In all actuality and in this reality, this is the moment that I had the full realization that Sam has been indeed been here with me all along. She had not gone anywhere, according to her higher perspective from the other side. It became clear to me that she had set this all up to make it appear and happen this way for our growth and our relationship. She had in fact never left my side. It was my perception and limited abilities to reach and connect with her that had temporarily blocked our love affair. She was waiting for my spiritual evolution and vibrational frequency to rise high enough to perceive her once again. With this realization came the understanding that this is most likely the same for Rafe and all others having relationships with their spirit lovers. That their own relationships and connection with them will only blossom when they come to this same realization for themselves. It is about calling yourself out on your own shit, coming to terms with your own inner hurts, demons and most importantly giving yourself permission to have this type of experience with a spirit lover from the other side. With that comes acceptance of the contact experience for whatever it may be currently, or might develop into in the future.

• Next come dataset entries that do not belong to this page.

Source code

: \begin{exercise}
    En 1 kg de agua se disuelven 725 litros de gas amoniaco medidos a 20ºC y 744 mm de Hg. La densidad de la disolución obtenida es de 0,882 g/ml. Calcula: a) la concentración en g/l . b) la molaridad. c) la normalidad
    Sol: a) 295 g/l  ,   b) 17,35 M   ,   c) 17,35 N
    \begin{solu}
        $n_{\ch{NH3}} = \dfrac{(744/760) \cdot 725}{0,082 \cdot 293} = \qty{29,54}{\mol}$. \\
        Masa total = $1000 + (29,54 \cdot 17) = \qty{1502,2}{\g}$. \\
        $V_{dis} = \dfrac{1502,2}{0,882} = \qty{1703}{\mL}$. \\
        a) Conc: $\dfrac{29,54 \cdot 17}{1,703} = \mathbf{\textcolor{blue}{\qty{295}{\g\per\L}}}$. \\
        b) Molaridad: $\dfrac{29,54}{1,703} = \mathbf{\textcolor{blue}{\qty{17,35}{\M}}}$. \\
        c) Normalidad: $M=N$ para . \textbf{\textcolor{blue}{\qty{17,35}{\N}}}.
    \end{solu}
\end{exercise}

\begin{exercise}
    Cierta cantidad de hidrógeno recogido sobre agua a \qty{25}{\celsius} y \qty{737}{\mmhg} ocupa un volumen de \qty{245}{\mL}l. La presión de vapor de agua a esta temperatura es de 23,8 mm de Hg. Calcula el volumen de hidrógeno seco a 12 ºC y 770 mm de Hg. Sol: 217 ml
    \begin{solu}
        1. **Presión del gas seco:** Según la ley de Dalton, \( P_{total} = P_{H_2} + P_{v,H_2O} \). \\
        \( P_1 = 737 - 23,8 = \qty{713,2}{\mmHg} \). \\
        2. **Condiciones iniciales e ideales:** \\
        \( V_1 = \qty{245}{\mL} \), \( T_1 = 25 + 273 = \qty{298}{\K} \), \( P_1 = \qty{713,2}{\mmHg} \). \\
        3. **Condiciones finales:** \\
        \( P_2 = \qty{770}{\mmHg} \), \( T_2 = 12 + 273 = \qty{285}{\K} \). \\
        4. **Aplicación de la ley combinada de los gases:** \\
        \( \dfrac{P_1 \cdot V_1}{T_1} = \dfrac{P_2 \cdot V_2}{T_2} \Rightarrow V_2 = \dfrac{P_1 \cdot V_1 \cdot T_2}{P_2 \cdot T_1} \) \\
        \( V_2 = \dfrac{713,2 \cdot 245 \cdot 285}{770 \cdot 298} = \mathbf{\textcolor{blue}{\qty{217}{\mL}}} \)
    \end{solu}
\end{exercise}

This is what gives them the real power and permission to come to you and initiate an even stronger contact; which births a new and even stronger commitment to the relationship. You have to be ready for this rebirth of yourself, your spirit lover and your relationship. Your raised vibration state will attract back to you her evolved vibrational state of being. This is where we must remember and put into practice, “as above, so below.”


It is all about the acceptance and the permission granted to self and your spirit lover. “You must understand that,” Sam says. This is when I finally realized that I now have closure for her departure, in her return and in that realization there is full reconciliation and re-connection.


More exciting and juicy details about her and our rekindled relationship to follow in my next posts. I feel like singing, dancing and writing again. Most importantly, SAM IS BACK!